» YOUR TASK:
Please, could you print all the lines below exactly, leaving out the pictures?

(Beginning of TASK DATA)

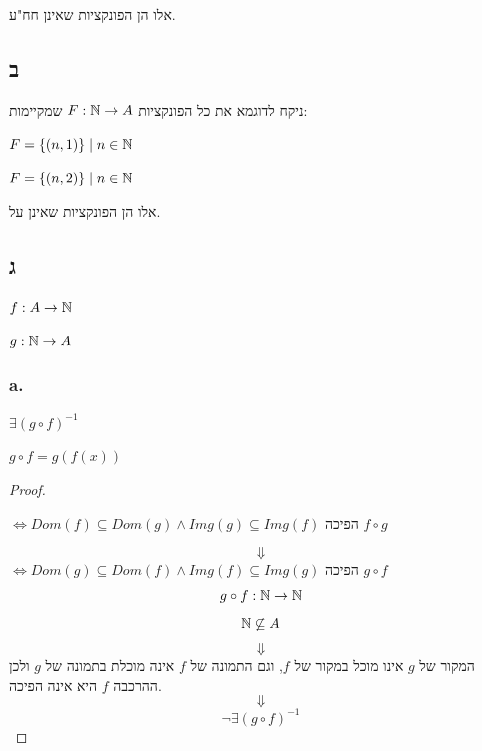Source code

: \documentclass{article}
\begin{document}
אלו הן הפונקציות שאינן חח"ע.

\subsection*{ב}

ניקח לדוגמא את כל הפונקציות
$ F : \Bbb{N} \rightarrow A $
שמקיימות:

\begin{letyehi}
    $ F = \{ (n, 1) \} \; | \; n \in \Bbb{N} $
\end{letyehi}
\begin{letyehi}
    $ F = \{ (n, 2) \} \; | \; n \in \Bbb{N} $
\end{letyehi}

אלו הן הפונקציות שאינן על.

\newpage

\subsection*{ג}

\begin{letyehi}
    $ f : A \rightarrow \Bbb{N} $
\end{letyehi}

\begin{letyehi}
    $ g : \Bbb{N} \rightarrow A $
\end{letyehi}

\subsubsection*{a.}

\begin{ntp}
    $ \exists (g \circ f)^{-1} $
\end{ntp}

\begin{define}
    $ g \circ f = g(f(x)) $
\end{define}

\begin{proof}
    \begin{sen}
        $ \iff Dom(f) \subseteq Dom(g) \land Img(g) \subseteq Img(f) $
        הפיכה $ f \circ g $
    \end{sen}
    \[\Downarrow\]
    $ \iff Dom(g) \subseteq Dom(f) \land Img(f) \subseteq Img(g) $
    הפיכה $ g \circ f $
    \[
        g \circ f: \Bbb{N} \rightarrow \Bbb{N}
    \]
    \[
        \Bbb{N} \not \subseteq A
    \]
    \[\Downarrow\]
    המקור של $g$
    אינו מוכל במקור של $f$,
    וגם התמונה של $f$
    אינה מוכלת בתמונה של $g$
    ולכן ההרכבה $f$
    היא אינה הפיכה.
    \[\Downarrow\]
    \[
        \lnot \exists (g \circ f)^{-1}
    \]    
\end{proof}
\end{document}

(End of TASK DATA)

» THE ANSWER:
Source code

: \documentclass{article}
\begin{document}
אלו הן הפונקציות שאינן חח"ע.

\subsection*{ב}

ניקח לדוגמא את כל הפונקציות
$ F : \Bbb{N} \rightarrow A $
שמקיימות:

\begin{letyehi}
    $ F = \{ (n, 1) \} \; | \; n \in \Bbb{N} $
\end{letyehi}
\begin{letyehi}
    $ F = \{ (n, 2) \} \; | \; n \in \Bbb{N} $
\end{letyehi}

אלו הן הפונקציות שאינן על.

\newpage

\subsection*{ג}

\begin{letyehi}
    $ f : A \rightarrow \Bbb{N} $
\end{letyehi}

\begin{letyehi}
    $ g : \Bbb{N} \rightarrow A $
\end{letyehi}

\subsubsection*{a.}

\begin{ntp}
    $ \exists (g \circ f)^{-1} $
\end{ntp}

\begin{define}
    $ g \circ f = g(f(x)) $
\end{define}

\begin{proof}
    \begin{sen}
        $ \iff Dom(f) \subseteq Dom(g) \land Img(g) \subseteq Img(f) $
        הפיכה $ f \circ g $
    \end{sen}
    \[\Downarrow\]
    $ \iff Dom(g) \subseteq Dom(f) \land Img(f) \subseteq Img(g) $
    הפיכה $ g \circ f $
    \[
        g \circ f: \Bbb{N} \rightarrow \Bbb{N}
    \]
    \[
        \Bbb{N} \not \subseteq A
    \]
    \[\Downarrow\]
    המקור של $g$
    אינו מוכל במקור של $f$,
    וגם התמונה של $f$
    אינה מוכלת בתמונה של $g$
    ולכן ההרכבה $f$
    היא אינה הפיכה.
    \[\Downarrow\]
    \[
        \lnot \exists (g \circ f)^{-1}
    \]    
\end{proof}
\end{document}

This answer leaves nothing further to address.